A dedication Mass scheduled for February 17 was set to celebrate the official opening of the Blessed Stanley Rother Shrine in Oklahoma City. The Spanish Colonial-style structure incorporates a 2,000-seat shrine, visitor center, gift shop, museum, and smaller chapel that will serve as Rother’s final resting place.

The shrine grounds will also feature a reconstruction of Tepeyac Hill, the site in Mexico City where Catholics believe the Virgin Mary appeared to an indigenous Mexican named Juan Diego in 1531. An artist has created painted bronze statues of Our Lady Lady of Guadalupe and of St. John. Juan Diego – each weighing thousands of pounds – for the Oklahoma site.

Catholic donors funded the shrine, which was built debt-free, Oklahoma City Archbishop Paul S. Coakley said.

Rother served several parishes in Oklahoma before volunteering for missionary work in Santiago Atitlán, Guatemala in 1968.

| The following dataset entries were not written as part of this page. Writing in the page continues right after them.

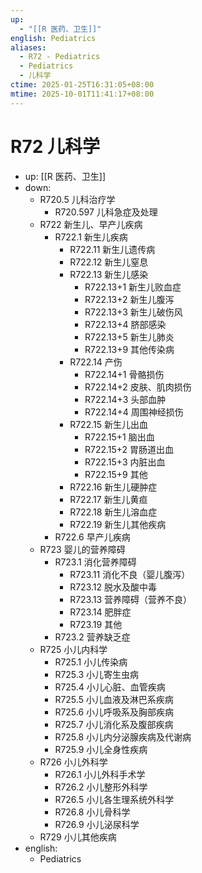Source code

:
 ```yaml
---
up:
  - "[[R 医药、卫生]]"
english: Pediatrics
aliases:
  - R72 - Pediatrics
  - Pediatrics
  - 儿科学
ctime: 2025-01-25T16:31:05+08:00
mtime: 2025-10-01T11:41:17+08:00
---
```


# R72 儿科学

- up: [[R 医药、卫生]]
- down:
	- R720.5 儿科治疗学
		- R720.597 儿科急症及处理
	- R722 新生儿、早产儿疾病
		- R722.1 新生儿疾病
			- R722.11 新生儿遗传病
			- R722.12 新生儿窒息
			- R722.13 新生儿感染
				- R722.13+1 新生儿败血症
				- R722.13+2 新生儿腹泻
				- R722.13+3 新生儿破伤风
				- R722.13+4 脐部感染
				- R722.13+5 新生儿肺炎
				- R722.13+9 其他传染病
			- R722.14 产伤
				- R722.14+1 骨骼损伤
				- R722.14+2 皮肤、肌肉损伤
				- R722.14+3 头部血肿
				- R722.14+4 周围神经损伤
			- R722.15 新生儿出血
				- R722.15+1 脑出血
				- R722.15+2 胃肠道出血
				- R722.15+3 内脏出血
				- R722.15+9 其他
			- R722.16 新生儿硬肿症
			- R722.17 新生儿黄疸
			- R722.18 新生儿溶血症
			- R722.19 新生儿其他疾病
		- R722.6 早产儿疾病
	- R723 婴儿的营养障碍
		- R723.1 消化营养障碍
			- R723.11 消化不良（婴儿腹泻）
			- R723.12 脱水及酸中毒
			- R723.13 营养障碍（营养不良）
			- R723.14 肥胖症
			- R723.19 其他
		- R723.2 营养缺乏症
	- R725 小儿内科学
		- R725.1 小儿传染病
		- R725.3 小儿寄生虫病
		- R725.4 小儿心脏、血管疾病
		- R725.5 小儿血液及淋巴系疾病
		- R725.6 小儿呼吸系及胸部疾病
		- R725.7 小儿消化系及腹部疾病
		- R725.8 小儿内分泌腺疾病及代谢病
		- R725.9 小儿全身性疾病
	- R726 小儿外科学
		- R726.1 小儿外科手术学
		- R726.2 小儿整形外科学
		- R726.5 小儿各生理系统外科学
		- R726.8 小儿骨科学
		- R726.9 小儿泌尿科学
	- R729 小儿其他疾病
- english:
	- Pediatrics
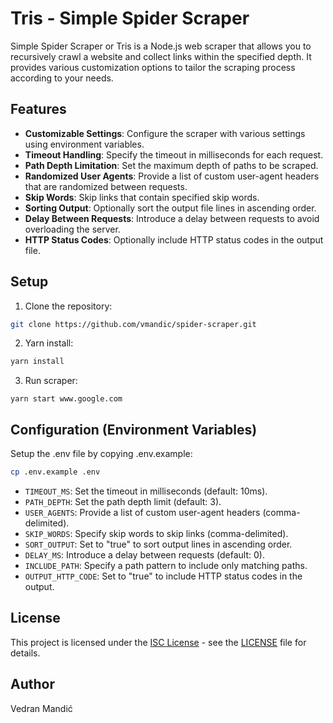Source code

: # Tris - Simple Spider Scraper

Simple Spider Scraper or Tris is a Node.js web scraper that allows you to recursively crawl a website and collect links within the specified depth. It provides various customization options to tailor the scraping process according to your needs.

## Features

- **Customizable Settings**: Configure the scraper with various settings using environment variables.
- **Timeout Handling**: Specify the timeout in milliseconds for each request.
- **Path Depth Limitation**: Set the maximum depth of paths to be scraped.
- **Randomized User Agents**: Provide a list of custom user-agent headers that are randomized between requests.
- **Skip Words**: Skip links that contain specified skip words.
- **Sorting Output**: Optionally sort the output file lines in ascending order.
- **Delay Between Requests**: Introduce a delay between requests to avoid overloading the server.
- **HTTP Status Codes**: Optionally include HTTP status codes in the output file.

## Setup

1. Clone the repository:

```bash
git clone https://github.com/vmandic/spider-scraper.git
```

2. Yarn install:
```bash
yarn install
```

3. Run scraper:
```
yarn start www.google.com
```

## Configuration (Environment Variables)

Setup the .env file by copying .env.example:

```bash
cp .env.example .env
```

- `TIMEOUT_MS`: Set the timeout in milliseconds (default: 10ms).
- `PATH_DEPTH`: Set the path depth limit (default: 3).
- `USER_AGENTS`: Provide a list of custom user-agent headers (comma-delimited).
- `SKIP_WORDS`: Specify skip words to skip links (comma-delimited).
- `SORT_OUTPUT`: Set to "true" to sort output lines in ascending order.
- `DELAY_MS`: Introduce a delay between requests (default: 0).
- `INCLUDE_PATH`: Specify a path pattern to include only matching paths.
- `OUTPUT_HTTP_CODE`: Set to "true" to include HTTP status codes in the output.

## License

This project is licensed under the [ISC License](LICENSE) - see the [LICENSE](LICENSE) file for details.

## Author 

Vedran Mandić

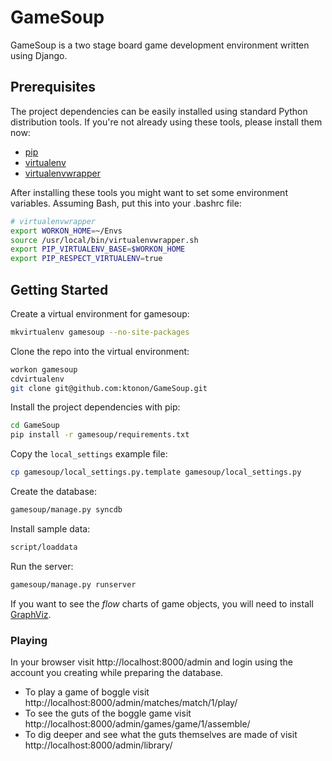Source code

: GameSoup
========

GameSoup is a two stage board game development environment written using Django.

Prerequisites
-------------

The project dependencies can be easily installed using standard Python distribution tools. If you're not already using these tools, please install them now:

* [pip](http://pypi.python.org/pypi/pip)
* [virtualenv](http://pypi.python.org/pypi/virtualenv)
* [virtualenvwrapper](http://www.doughellmann.com/projects/virtualenvwrapper/)

After installing these tools you might want to set some environment variables. Assuming Bash, put this into your .bashrc file:

```bash
# virtualenvwrapper
export WORKON_HOME=~/Envs
source /usr/local/bin/virtualenvwrapper.sh
export PIP_VIRTUALENV_BASE=$WORKON_HOME
export PIP_RESPECT_VIRTUALENV=true
```

Getting Started
---------------

Create a virtual environment for gamesoup:

```bash
mkvirtualenv gamesoup --no-site-packages
```

Clone the repo into the virtual environment:

```bash
workon gamesoup
cdvirtualenv
git clone git@github.com:ktonon/GameSoup.git
```

Install the project dependencies with pip:

```bash
cd GameSoup
pip install -r gamesoup/requirements.txt
```

Copy the `local_settings` example file:

```bash
cp gamesoup/local_settings.py.template gamesoup/local_settings.py
```

Create the database:

```bash
gamesoup/manage.py syncdb
```

Install sample data:

```bash
script/loaddata
```

Run the server:

```bash
gamesoup/manage.py runserver
```

If you want to see the *flow* charts of game objects, you will need to install [GraphViz](http://www.graphviz.org/Download.php).

### Playing

In your browser visit http://localhost:8000/admin and login using the account
you creating while preparing the database.

* To play a game of boggle visit
  http://localhost:8000/admin/matches/match/1/play/
* To see the guts of the boggle game visit
  http://localhost:8000/admin/games/game/1/assemble/
* To dig deeper and see what the guts themselves are made of visit
  http://localhost:8000/admin/library/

Amid political and military turmoil in the late 1970s, parishioners began to disappear, their bodies found abandoned by roadsides. In 1981, according to the Archdiocese of Oklahoma City, Rother knew he was on a “hit list”.

Rother became one of at least 13 Catholic priests killed during the war, branded as communists in collusion with leftist revolutionary guerrillas.

In December 2016, Pope Francis officially recognized Rother as a martyr. In September 2017, in the final stage before sainthood, Rother was beatified during a special mass that attracted an estimated 20,000 people, making him the first U.S. priest to be beatified.

For Rother to become a saint, a miracle involving his intercession must occur.